Be creative!
Understand that it's what people perceive, not what you say!
Use language that the culture understands!
Branding is a key part of the message!
Narrow cast to niches!
Pretty standard stuff, really - anyone paying attention in ministry knows this.
Yet we also have to admit that most churches probably don't do any of these things very well. And in my humble opinion this has far more to do with the way ministries make decisions and manage risk than it does with any lack of knowledge or capability.
It seems to me that most Churches have two classes of decision-making: those under scriptural authority and the more mundane, administrative or human ones. For the first type we are (thankfully) a bit of a skilled dictatorship - delegating the decisions to trained pastors who's writ is absolute subject to the oversight of the session, Presbytery etc.

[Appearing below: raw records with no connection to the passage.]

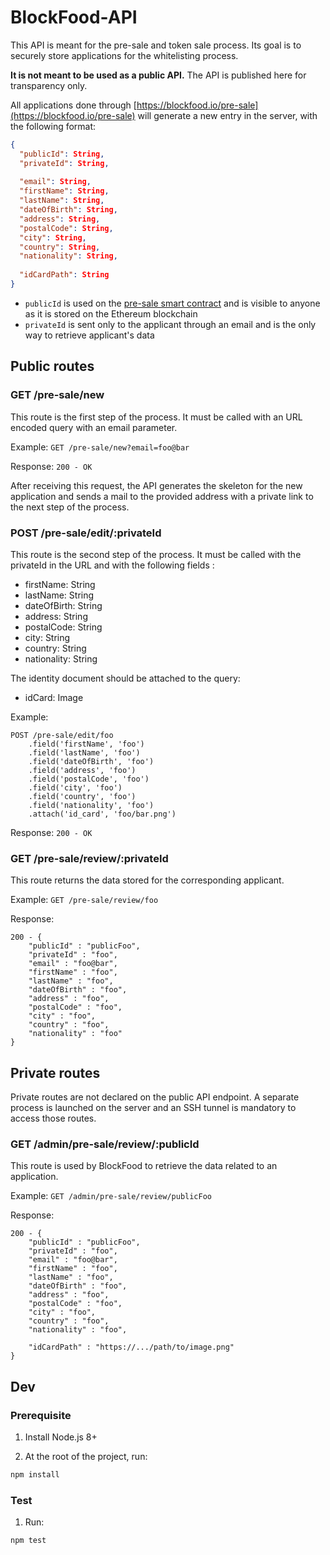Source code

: # BlockFood-API

This API is meant for the pre-sale and token sale process. Its goal is to securely store applications for the whitelisting process.

**It is not meant to be used as a public API.** The API is published here for transparency only.

All applications done through [https://blockfood.io/pre-sale](https://blockfood.io/pre-sale) will generate a new entry in the server, with the following format:

```json
{
  "publicId": String,
  "privateId": String,
  
  "email": String,
  "firstName": String,
  "lastName": String,
  "dateOfBirth": String,
  "address": String,
  "postalCode": String,
  "city": String,
  "country": String,
  "nationality": String,
  
  "idCardPath": String
}
```

- ```publicId``` is used on the [pre-sale smart contract](https://github.com/BlockFood/smart-contract-pre-sale) and is visible to anyone as it is stored on the Ethereum blockchain
- ```privateId``` is sent only to the applicant through an email and is the only way to retrieve applicant's data

## Public routes

### GET /pre-sale/new

This route is the first step of the process. It must be called with an URL encoded query with an email parameter.

Example: ```GET /pre-sale/new?email=foo@bar```

Response: ```200 - OK```

After receiving this request, the API generates the skeleton for the new application and sends a mail to the provided address with a private link to the next step of the process.

### POST /pre-sale/edit/:privateId

This route is the second step of the process. It must be called with the privateId in the URL and with the following fields :

- firstName: String
- lastName: String
- dateOfBirth: String
- address: String
- postalCode: String
- city: String
- country: String
- nationality: String

The identity document should be attached to the query:

- idCard: Image

Example:
```
POST /pre-sale/edit/foo
    .field('firstName', 'foo')
    .field('lastName', 'foo')
    .field('dateOfBirth', 'foo')
    .field('address', 'foo')
    .field('postalCode', 'foo')
    .field('city', 'foo')
    .field('country', 'foo')
    .field('nationality', 'foo')
    .attach('id_card', 'foo/bar.png')
```

Response: ```200 - OK```

### GET /pre-sale/review/:privateId

This route returns the data stored for the corresponding applicant.

Example: ```GET /pre-sale/review/foo```

Response: 
```
200 - {
    "publicId" : "publicFoo",
    "privateId" : "foo",
    "email" : "foo@bar",
    "firstName" : "foo",
    "lastName" : "foo",
    "dateOfBirth" : "foo",
    "address" : "foo",
    "postalCode" : "foo",
    "city" : "foo",
    "country" : "foo",
    "nationality" : "foo"
}
```

## Private routes

Private routes are not declared on the public API endpoint. A separate process is launched on the server and an SSH tunnel is mandatory to access those routes.

### GET /admin/pre-sale/review/:publicId

This route is used by BlockFood to retrieve the data related to an application.

Example: ```GET /admin/pre-sale/review/publicFoo```

Response:
```
200 - {
    "publicId" : "publicFoo",
    "privateId" : "foo",
    "email" : "foo@bar",
    "firstName" : "foo",
    "lastName" : "foo",
    "dateOfBirth" : "foo",
    "address" : "foo",
    "postalCode" : "foo",
    "city" : "foo",
    "country" : "foo",
    "nationality" : "foo",
    
    "idCardPath" : "https://.../path/to/image.png"
}
```

## Dev

### Prerequisite

1. Install Node.js 8+

2. At the root of the project, run:

```bash
npm install
```

### Test

1. Run:

```bash
npm test
```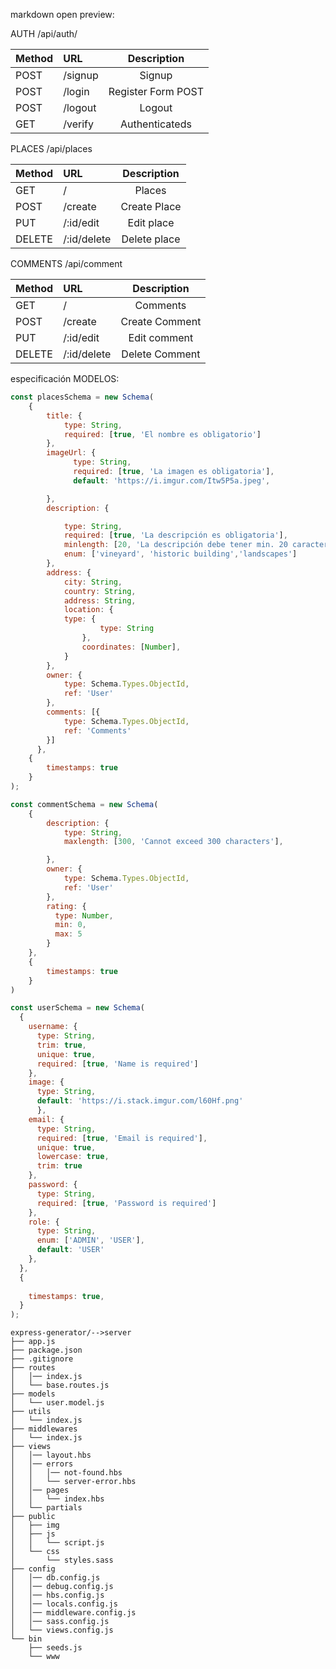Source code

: markdown open preview:

AUTH /api/auth/

|Method      |	URL        |	Description     |
|------------|:------------|:----------------:|
|POST        |	/signup	   |Signup            |
|POST        |	/login	   |Register Form POST|
|POST	       |  /logout    |Logout            |
| GET        |	/verify	   |Authenticateds    |


PLACES /api/places

| Method |  URL          | Description       |
|--------|:--------------|:-----------------:|
|  GET   | /             |Places             |
|  POST  | /create       |Create Place       |
|  PUT   | /:id/edit     |Edit place         |
|  DELETE| /:id/delete   |Delete place       |


COMMENTS /api/comment

| Method |  URL          | Description       |
|--------|:--------------|:-----------------:|
|  GET   | /             |Comments           |
|  POST  | /create       |Create Comment     |
|  PUT   | /:id/edit     |Edit comment       |
|  DELETE| /:id/delete   |Delete Comment     |



especificación MODELOS:
```javascript
const placesSchema = new Schema(
    {
        title: {
            type: String,
            required: [true, 'El nombre es obligatorio']
        },
        imageUrl: {
              type: String,
              required: [true, 'La imagen es obligatoria'],
              default: 'https://i.imgur.com/Itw5P5a.jpeg',

        },
        description: {

            type: String,
            required: [true, 'La descripción es obligatoria'],
            minlength: [20, 'La descripción debe tener min. 20 caracteres']
            enum: ['vineyard', 'historic building','landscapes']
        },
        address: {
            city: String,
            country: String,
            address: String,
            location: {
            type: {
                    type: String
                },
                coordinates: [Number],
            }
        },
        owner: {
            type: Schema.Types.ObjectId,
            ref: 'User'
        },
        comments: [{
            type: Schema.Types.ObjectId,
            ref: 'Comments'
        }]
      },     
    {
        timestamps: true
    }
);

```

```javascript
const commentSchema = new Schema(
    {
        description: {
            type: String,
            maxlength: [300, 'Cannot exceed 300 characters'],

        },
        owner: {
            type: Schema.Types.ObjectId,
            ref: 'User'
        }, 
        rating: {
          type: Number,
          min: 0,
          max: 5
        }
    },
    {
        timestamps: true
    }
)

```


```javascript
const userSchema = new Schema(
  {
    username: {
      type: String,
      trim: true,
      unique: true,
      required: [true, 'Name is required']
    },
    image: {
      type: String,
      default: 'https://i.stack.imgur.com/l60Hf.png'
      },
    email: {
      type: String,
      required: [true, 'Email is required'],
      unique: true,
      lowercase: true,
      trim: true
    },
    password: {
      type: String,
      required: [true, 'Password is required']
    },
    role: {
      type: String,
      enum: ['ADMIN', 'USER'],
      default: 'USER'
    },
  },
  {
    
    timestamps: true,
  }
);
```


```
express-generator/-->server
├── app.js
├── package.json
├── .gitignore
├── routes
│   │── index.js
│   └── base.routes.js
├── models
│   └── user.model.js
├── utils
│   └── index.js
├── middlewares
│   └── index.js
├── views
│   │── layout.hbs
│   │── errors
│   │   │── not-found.hbs
│   │   └── server-error.hbs
│   │── pages
│   │   └── index.hbs
│   └── partials
├── public
│   ├── img
│   ├── js
│   │   └── script.js
│   └── css
│       └── styles.sass
├── config
│   │── db.config.js
│   │── debug.config.js
│   │── hbs.config.js
│   │── locals.config.js
│   │── middleware.config.js
│   │── sass.config.js
│   └── views.config.js
└── bin
    ├── seeds.js
    └── www

```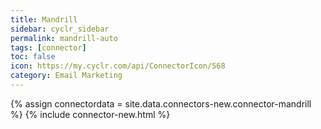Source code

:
 ```yaml
---
title: Mandrill
sidebar: cyclr_sidebar
permalink: mandrill-auto
tags: [connector]
toc: false
icon: https://my.cyclr.com/api/ConnectorIcon/568
category: Email Marketing
---
```

{% assign connectordata = site.data.connectors-new.connector-mandrill %}
{% include connector-new.html %}	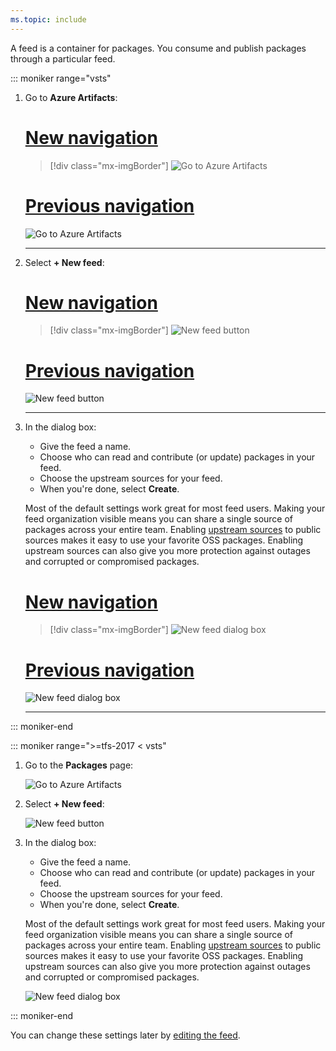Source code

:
 ```yaml
---
ms.topic: include
---
```


A feed is a container for packages.
You consume and publish packages through a particular feed.

::: moniker range="vsts"

1. Go to **Azure Artifacts**:

    # [New navigation](#tab/new-nav)
    > [!div class="mx-imgBorder"] 
    >![Go to Azure Artifacts](_img/goto-feed-hub-azure-devops-newnav.png)
    > 

    # [Previous navigation](#tab/previous-nav)
    ![Go to Azure Artifacts](_img/goto-feed-hub.png)

    ---  

1. Select **+ New feed**:

    # [New navigation](#tab/new-nav)
    > [!div class="mx-imgBorder"] 
    >![New feed button](_img/new-feed-button-azure-devops-newnav.png)
    > 

    # [Previous navigation](#tab/previous-nav)
    ![New feed button](_img/new-feed-button.png)

    ---   

1. In the dialog box:
   - Give the feed a name.
   - Choose who can read and contribute (or update) packages in your feed.
   - Choose the upstream sources for your feed.
   - When you're done, select **Create**.

    Most of the default settings work great for most feed users. Making your feed organization visible means you can share a single source of packages across your entire team. Enabling [upstream sources](../concepts/upstream-sources.md) to public sources makes it easy to use your favorite OSS packages. Enabling upstream sources can also give you more protection against outages and corrupted or compromised packages.

    # [New navigation](#tab/new-nav)
    > [!div class="mx-imgBorder"] 
    >![New feed dialog box](_img/new-feed-dialog-azure-devops-newnav.png)
    > 

    # [Previous navigation](#tab/previous-nav)
    ![New feed dialog box](_img/new-feed-dialog.png)

    ---

::: moniker-end

::: moniker range=">=tfs-2017 < vsts"

1. Go to the **Packages** page:

    ![Go to Azure Artifacts](_img/goto-feed-hub.png)

1. Select **+ New feed**:

    ![New feed button](_img/new-feed-button.png)

1. In the dialog box:
   - Give the feed a name.
   - Choose who can read and contribute (or update) packages in your feed.
   - Choose the upstream sources for your feed.
   - When you're done, select **Create**.

    Most of the default settings work great for most feed users. Making your feed organization visible means you can share a single source of packages across your entire team. Enabling [upstream sources](../concepts/upstream-sources.md) to public sources makes it easy to use your favorite OSS packages. Enabling upstream sources can also give you more protection against outages and corrupted or compromised packages.

    ![New feed dialog box](_img/new-feed-dialog.png)

::: moniker-end


You can change these settings later by [editing the feed](../feeds/edit-feed.md).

Everything else - the 'administrative stuff' we treat as negotiable and therefore subject to committees and consensus because unlike doctrine, there is no capital T truth involved in how we mow the lawn. This has historically applied to a lot of stuff that we now call 'branding', 'media' or 'communications'. This is because these items in the industrial age were physical elements somewhat separated from the preaching of the word. The venue was a building, the newsletter was printing.
What has happened is that as Marshall McLuhan famously said: 'The Medium has (at least in part) become the Message' - preaching is linked to communication media is linked to feedback which initiates subsidiary threads that spread in all directions with little or no mediation by the center. And all online. Telling where the authoritative 'message' leaves off and the non-authoritative 'medium' starts is getting harder and harder.
And this is compounded by shorter and shorter comm. cycles: Tsunami hits? If you want to be relevant you'd better be messaging that night.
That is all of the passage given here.